Exercise instructions: Look through the records and copy each line with the string "shows" in it.

Data to examine:
# # #
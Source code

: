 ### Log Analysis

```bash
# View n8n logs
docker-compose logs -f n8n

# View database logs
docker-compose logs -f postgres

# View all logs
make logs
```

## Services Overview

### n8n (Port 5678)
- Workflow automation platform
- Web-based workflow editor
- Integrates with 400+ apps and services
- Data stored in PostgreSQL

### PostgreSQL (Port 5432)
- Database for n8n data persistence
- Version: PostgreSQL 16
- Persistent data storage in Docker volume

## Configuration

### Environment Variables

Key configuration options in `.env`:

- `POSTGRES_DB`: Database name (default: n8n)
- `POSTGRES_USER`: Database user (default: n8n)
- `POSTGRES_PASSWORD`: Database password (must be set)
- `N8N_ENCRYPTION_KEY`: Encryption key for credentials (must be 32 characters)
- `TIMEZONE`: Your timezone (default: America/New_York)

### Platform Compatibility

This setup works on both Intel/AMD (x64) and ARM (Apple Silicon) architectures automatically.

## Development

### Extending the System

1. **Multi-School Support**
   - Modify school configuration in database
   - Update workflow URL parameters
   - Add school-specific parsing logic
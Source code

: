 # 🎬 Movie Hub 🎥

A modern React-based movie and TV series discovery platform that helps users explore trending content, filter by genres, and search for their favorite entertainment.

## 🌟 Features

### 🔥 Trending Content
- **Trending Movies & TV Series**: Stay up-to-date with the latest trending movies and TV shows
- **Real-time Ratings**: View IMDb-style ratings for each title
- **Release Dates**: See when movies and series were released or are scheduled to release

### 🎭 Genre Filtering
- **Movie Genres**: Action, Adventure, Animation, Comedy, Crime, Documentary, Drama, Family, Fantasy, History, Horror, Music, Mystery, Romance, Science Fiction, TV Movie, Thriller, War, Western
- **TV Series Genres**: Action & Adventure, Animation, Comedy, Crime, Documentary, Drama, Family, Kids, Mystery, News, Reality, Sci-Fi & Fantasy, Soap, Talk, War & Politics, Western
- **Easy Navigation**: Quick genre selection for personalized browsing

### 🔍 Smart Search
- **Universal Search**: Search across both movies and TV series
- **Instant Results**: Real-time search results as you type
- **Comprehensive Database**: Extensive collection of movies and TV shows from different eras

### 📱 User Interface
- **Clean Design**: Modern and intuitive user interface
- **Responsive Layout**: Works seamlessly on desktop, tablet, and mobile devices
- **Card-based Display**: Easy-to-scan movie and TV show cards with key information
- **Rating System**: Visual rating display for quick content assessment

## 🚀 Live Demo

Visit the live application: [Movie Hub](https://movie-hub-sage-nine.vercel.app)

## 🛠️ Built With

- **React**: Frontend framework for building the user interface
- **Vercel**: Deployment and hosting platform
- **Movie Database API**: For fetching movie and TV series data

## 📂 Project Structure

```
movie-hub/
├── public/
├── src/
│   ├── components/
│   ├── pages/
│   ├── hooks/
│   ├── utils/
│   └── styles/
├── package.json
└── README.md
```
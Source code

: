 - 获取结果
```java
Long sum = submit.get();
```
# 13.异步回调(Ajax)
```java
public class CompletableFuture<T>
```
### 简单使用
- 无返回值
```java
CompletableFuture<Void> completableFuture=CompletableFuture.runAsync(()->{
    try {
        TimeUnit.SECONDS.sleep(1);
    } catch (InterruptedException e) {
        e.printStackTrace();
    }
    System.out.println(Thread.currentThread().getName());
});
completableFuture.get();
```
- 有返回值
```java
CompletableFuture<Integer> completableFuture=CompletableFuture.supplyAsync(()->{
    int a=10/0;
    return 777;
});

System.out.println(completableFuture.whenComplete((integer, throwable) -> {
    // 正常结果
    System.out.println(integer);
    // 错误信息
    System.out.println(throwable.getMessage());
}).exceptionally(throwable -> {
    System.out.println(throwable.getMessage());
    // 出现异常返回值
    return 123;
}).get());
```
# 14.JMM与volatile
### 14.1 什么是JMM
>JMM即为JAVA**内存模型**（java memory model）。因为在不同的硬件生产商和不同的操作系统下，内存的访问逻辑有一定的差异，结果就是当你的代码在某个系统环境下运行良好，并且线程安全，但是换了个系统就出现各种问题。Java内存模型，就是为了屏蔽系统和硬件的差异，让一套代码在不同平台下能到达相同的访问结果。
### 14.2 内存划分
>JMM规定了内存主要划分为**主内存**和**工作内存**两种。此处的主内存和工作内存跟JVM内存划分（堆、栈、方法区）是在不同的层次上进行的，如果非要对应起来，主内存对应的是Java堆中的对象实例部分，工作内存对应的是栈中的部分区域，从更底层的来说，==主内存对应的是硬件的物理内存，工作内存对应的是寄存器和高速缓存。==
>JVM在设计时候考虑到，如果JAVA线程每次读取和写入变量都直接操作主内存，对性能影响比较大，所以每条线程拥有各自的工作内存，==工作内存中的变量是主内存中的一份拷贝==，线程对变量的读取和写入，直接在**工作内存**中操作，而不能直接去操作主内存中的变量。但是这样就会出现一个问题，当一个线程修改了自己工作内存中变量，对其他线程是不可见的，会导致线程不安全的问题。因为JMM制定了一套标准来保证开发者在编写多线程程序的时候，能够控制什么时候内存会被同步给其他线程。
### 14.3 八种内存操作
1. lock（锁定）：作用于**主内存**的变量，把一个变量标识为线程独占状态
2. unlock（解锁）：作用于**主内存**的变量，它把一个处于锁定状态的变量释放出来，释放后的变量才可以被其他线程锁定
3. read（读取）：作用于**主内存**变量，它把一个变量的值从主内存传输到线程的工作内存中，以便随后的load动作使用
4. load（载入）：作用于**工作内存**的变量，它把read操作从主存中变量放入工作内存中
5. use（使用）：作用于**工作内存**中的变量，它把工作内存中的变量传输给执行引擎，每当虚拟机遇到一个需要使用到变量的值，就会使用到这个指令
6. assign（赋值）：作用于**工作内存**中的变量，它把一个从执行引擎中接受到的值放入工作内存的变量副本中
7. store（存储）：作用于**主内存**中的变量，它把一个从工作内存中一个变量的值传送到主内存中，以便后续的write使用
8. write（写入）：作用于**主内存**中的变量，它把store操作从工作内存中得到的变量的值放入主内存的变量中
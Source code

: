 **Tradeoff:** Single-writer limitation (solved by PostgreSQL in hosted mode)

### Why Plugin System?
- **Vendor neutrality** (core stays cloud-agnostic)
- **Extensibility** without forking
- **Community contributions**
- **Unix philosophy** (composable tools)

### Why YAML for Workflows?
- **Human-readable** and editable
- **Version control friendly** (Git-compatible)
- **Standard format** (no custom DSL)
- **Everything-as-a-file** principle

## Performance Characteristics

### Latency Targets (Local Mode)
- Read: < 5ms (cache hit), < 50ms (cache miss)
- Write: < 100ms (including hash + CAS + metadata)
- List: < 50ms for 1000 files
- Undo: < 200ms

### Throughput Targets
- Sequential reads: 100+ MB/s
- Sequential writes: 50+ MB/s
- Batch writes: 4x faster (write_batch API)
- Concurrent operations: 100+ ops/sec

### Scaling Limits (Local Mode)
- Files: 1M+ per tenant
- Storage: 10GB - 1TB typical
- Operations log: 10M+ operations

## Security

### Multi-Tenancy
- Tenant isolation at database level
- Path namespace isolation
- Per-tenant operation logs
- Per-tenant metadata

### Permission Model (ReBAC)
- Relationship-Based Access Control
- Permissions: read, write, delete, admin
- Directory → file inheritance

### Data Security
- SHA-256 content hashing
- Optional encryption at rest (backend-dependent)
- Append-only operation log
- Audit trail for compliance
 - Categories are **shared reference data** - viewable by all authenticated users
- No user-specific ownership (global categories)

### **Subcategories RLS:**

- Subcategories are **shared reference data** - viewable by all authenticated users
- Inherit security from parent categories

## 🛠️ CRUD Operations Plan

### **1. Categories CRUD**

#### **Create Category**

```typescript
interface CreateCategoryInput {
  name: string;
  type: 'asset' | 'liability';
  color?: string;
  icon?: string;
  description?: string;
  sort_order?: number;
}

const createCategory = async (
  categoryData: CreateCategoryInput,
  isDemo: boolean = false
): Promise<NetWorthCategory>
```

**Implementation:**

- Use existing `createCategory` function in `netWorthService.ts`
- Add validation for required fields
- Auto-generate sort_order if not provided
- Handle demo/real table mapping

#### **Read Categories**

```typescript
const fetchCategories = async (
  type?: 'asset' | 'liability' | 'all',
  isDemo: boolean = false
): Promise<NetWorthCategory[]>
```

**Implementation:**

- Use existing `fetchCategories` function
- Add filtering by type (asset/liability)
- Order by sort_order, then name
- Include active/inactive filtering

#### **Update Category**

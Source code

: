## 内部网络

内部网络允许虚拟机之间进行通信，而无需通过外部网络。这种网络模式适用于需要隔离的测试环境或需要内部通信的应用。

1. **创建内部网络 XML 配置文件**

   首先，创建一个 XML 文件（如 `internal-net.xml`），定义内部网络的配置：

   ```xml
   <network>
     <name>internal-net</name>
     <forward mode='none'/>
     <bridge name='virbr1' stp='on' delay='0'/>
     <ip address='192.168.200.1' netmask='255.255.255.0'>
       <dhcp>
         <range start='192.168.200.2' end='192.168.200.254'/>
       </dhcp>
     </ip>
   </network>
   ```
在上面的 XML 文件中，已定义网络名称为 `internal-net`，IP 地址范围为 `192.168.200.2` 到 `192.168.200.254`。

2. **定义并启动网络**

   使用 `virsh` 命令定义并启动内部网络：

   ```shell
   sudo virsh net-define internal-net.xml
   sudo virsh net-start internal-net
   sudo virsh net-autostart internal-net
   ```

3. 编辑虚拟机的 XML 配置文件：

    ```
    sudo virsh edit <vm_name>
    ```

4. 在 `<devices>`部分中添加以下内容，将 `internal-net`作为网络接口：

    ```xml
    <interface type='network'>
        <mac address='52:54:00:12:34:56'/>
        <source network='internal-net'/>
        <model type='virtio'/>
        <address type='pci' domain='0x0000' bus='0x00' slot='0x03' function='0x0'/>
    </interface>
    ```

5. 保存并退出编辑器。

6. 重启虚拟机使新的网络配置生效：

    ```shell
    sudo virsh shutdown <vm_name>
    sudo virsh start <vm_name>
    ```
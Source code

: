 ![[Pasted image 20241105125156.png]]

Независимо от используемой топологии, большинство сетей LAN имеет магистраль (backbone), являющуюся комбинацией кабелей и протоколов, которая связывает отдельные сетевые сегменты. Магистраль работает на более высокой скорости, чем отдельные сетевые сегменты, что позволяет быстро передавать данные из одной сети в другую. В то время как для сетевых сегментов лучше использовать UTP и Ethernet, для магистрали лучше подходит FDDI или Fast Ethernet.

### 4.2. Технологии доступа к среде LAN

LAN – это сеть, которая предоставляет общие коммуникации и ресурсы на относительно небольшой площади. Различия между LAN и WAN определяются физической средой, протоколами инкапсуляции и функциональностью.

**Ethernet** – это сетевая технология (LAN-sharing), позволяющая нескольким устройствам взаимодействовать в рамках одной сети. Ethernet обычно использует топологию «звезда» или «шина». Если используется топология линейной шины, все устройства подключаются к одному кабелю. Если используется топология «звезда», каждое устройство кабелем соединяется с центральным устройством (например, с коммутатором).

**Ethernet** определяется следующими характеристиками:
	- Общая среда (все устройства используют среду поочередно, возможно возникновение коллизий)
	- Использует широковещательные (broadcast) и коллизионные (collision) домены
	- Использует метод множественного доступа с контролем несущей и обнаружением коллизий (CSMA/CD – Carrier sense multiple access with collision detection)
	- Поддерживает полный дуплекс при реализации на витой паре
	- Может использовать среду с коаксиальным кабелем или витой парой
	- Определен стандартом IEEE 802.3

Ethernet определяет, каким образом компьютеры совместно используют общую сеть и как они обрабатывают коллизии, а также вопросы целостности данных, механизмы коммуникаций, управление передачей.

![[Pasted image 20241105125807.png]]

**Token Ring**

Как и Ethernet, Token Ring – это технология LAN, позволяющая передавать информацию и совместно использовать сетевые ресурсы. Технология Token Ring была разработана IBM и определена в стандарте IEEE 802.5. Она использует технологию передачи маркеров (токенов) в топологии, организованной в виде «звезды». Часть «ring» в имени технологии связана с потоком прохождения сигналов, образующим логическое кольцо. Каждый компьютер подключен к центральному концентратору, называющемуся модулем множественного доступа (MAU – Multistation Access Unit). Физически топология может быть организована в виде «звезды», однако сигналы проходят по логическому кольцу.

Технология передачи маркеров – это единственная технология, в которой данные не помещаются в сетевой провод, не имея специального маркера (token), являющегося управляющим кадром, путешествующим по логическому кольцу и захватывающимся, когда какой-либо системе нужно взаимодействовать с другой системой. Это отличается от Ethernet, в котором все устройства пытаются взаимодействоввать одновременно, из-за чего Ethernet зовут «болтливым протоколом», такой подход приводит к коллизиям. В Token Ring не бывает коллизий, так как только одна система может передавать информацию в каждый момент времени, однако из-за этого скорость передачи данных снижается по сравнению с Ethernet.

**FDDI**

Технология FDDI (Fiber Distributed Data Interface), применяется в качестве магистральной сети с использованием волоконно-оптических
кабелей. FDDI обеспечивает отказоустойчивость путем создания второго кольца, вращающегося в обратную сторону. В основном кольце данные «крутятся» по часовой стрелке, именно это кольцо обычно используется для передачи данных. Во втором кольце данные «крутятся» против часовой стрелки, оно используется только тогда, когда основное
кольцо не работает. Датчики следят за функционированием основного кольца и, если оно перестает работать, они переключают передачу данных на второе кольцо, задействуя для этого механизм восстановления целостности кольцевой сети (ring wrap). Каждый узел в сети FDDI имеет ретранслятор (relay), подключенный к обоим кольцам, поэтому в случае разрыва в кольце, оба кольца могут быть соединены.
# # #
Result:
- **Trending Movies & TV Series**: Stay up-to-date with the latest trending movies and TV shows
- **Comprehensive Database**: Extensive collection of movies and TV shows from different eras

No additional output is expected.